Introduction Software development involves creating various artifacts at different levels of abstraction and establishing relationships between them is essential. Traceability link recovery (TLR) automates this process, enhancing software quality by aiding tasks like maintenance and evolution. However, automating TLR is challenging due to semantic gaps resulting from different levels of abstraction. While automated TLR approaches exist for requirements and code, architecture documentation lacks tailored solutions, hindering the preservation of architecture knowledge and design decisions.

Methods In our paper, we present our approach TransArC for TLR between architecture documentation and code, using component-based architecture models as intermediate artifacts to bridge the semantic gap. We create transitive trace links by combining the existing approach ArDoCo for linking architecture documentation to models with our novel approach ArCoTL for linking architecture models to code.

Results We evaluate our approaches with five open-source projects, comparing our results to baseline approaches. The model-to-code TLR approach achieves an average F1-score of 0.98, while the documentation-to-code TLR approach achieves a promising average F1-score of 0.82, significantly outperforming baselines.

Replication This replication package includes all used datasets, benchmarks, baselines, and approaches. The package allows to reproduce the evaluation results, as well as to apply TransArC to other projects.

Content

This replication package belongs to Recovering Trace Links Between Software Documentation And Code by Keim et al. (Preprint at DOI 10.5445/IR/1000165692).

This replication package allows to 1. get additional details to the publication (pseudocode for the computation of trace links between SAM and Code), 2. reproduce the complete evaluation results, and 3. reuse the approach TransArC (ArDoCo+ArCoTL) on other projects.

Therefore, we apply for both badges, availability and reusability:

Availability: The replication package is placed on Zenodo with a DOI (10.5281/zenodo.10411853) and is publicly available on GitHub.

Reusability: The replication package includes a Docker image to reproduce the complete evaluation results, including all baselines. It provides an extensive documentation and data to rebuild the Docker image or execute it locally.

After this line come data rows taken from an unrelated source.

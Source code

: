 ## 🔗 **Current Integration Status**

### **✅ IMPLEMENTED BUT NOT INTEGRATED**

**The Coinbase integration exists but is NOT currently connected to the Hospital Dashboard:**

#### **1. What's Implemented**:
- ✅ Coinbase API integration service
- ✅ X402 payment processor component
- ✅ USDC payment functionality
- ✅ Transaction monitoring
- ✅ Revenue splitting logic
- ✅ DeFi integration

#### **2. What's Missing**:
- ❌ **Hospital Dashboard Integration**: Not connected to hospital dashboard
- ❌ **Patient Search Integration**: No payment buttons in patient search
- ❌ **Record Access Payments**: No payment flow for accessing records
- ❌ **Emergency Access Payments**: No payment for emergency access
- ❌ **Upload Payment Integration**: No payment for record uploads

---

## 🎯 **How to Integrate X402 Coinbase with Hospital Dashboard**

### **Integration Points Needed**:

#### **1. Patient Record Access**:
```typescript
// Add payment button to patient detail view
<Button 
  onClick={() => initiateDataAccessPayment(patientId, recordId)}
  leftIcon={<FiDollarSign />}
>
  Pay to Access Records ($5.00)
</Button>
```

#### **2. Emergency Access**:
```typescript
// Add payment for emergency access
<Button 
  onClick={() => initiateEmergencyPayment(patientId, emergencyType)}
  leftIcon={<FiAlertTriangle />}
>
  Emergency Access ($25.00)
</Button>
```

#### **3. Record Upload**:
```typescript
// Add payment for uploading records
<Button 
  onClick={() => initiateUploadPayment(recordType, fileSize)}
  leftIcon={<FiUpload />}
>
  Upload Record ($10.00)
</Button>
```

The replication package also allows the reuse of TransArC on other projects, the required documentation for the CLI is also provided.

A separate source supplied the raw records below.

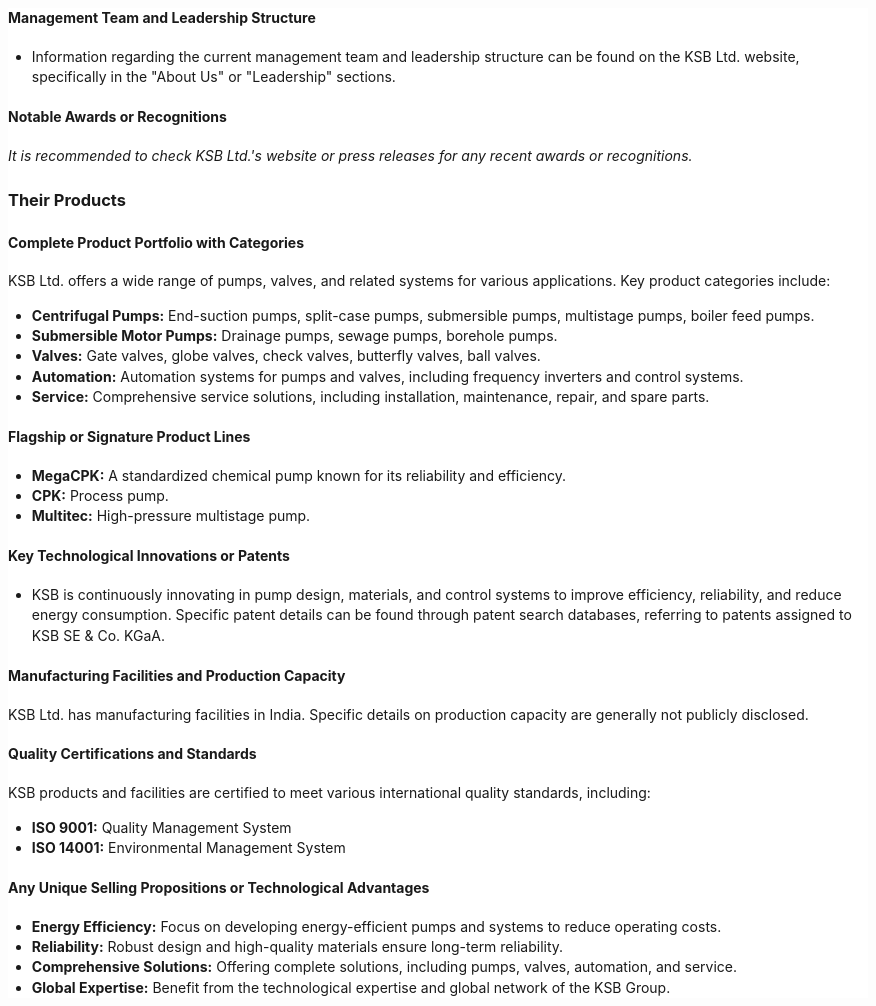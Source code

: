 #### Management Team and Leadership Structure

*   Information regarding the current management team and leadership structure can be found on the KSB Ltd. website, specifically in the "About Us" or "Leadership" sections.

#### Notable Awards or Recognitions

*It is recommended to check KSB Ltd.'s website or press releases for any recent awards or recognitions.*

### Their Products

#### Complete Product Portfolio with Categories

KSB Ltd. offers a wide range of pumps, valves, and related systems for various applications. Key product categories include:

*   **Centrifugal Pumps:** End-suction pumps, split-case pumps, submersible pumps, multistage pumps, boiler feed pumps.
*   **Submersible Motor Pumps:** Drainage pumps, sewage pumps, borehole pumps.
*   **Valves:** Gate valves, globe valves, check valves, butterfly valves, ball valves.
*   **Automation:** Automation systems for pumps and valves, including frequency inverters and control systems.
*   **Service:** Comprehensive service solutions, including installation, maintenance, repair, and spare parts.

#### Flagship or Signature Product Lines

*   **MegaCPK:** A standardized chemical pump known for its reliability and efficiency.
*   **CPK:** Process pump.
*   **Multitec:** High-pressure multistage pump.

#### Key Technological Innovations or Patents

*   KSB is continuously innovating in pump design, materials, and control systems to improve efficiency, reliability, and reduce energy consumption. Specific patent details can be found through patent search databases, referring to patents assigned to KSB SE & Co. KGaA.

#### Manufacturing Facilities and Production Capacity

KSB Ltd. has manufacturing facilities in India. Specific details on production capacity are generally not publicly disclosed.

#### Quality Certifications and Standards

KSB products and facilities are certified to meet various international quality standards, including:

*   **ISO 9001:** Quality Management System
*   **ISO 14001:** Environmental Management System

#### Any Unique Selling Propositions or Technological Advantages

*   **Energy Efficiency:** Focus on developing energy-efficient pumps and systems to reduce operating costs.
*   **Reliability:** Robust design and high-quality materials ensure long-term reliability.
*   **Comprehensive Solutions:** Offering complete solutions, including pumps, valves, automation, and service.
*   **Global Expertise:** Benefit from the technological expertise and global network of the KSB Group.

The replication package is structured as follows:

  • ardoco+arcotl: contains the source code of ArCoTL and ArDoCo
  • baselines: contains the baselines used in the paper
  • data: contains the data used in the paper, including the textual software architecture documentation, the architecture models and the gold standards.
  • evaluator: contains helper scripts to evaluate the generated results
  • results: contains the results of the experiments

Please be aware that, due to the inclusion of all baseline approaches, the replication package is extensive and requires ~50GB storage for the full version. Due to space limitations, this abstract only covers some parts; all other information can be found in the README of the replication package.

Reproduction of Complete Evaluation Results

Please be aware that the reproduction of the complete evaluation results can take some time. On our system (Tesla V100S, 32GB VRAM, 256GB RAM, 112 CPUs a 2.7Ghz), the execution takes approximately 4h for CodeBERT, 20 min for FTLR, 10 min for TAROT, and 7 min for TransArC. Everything was tested on Linux.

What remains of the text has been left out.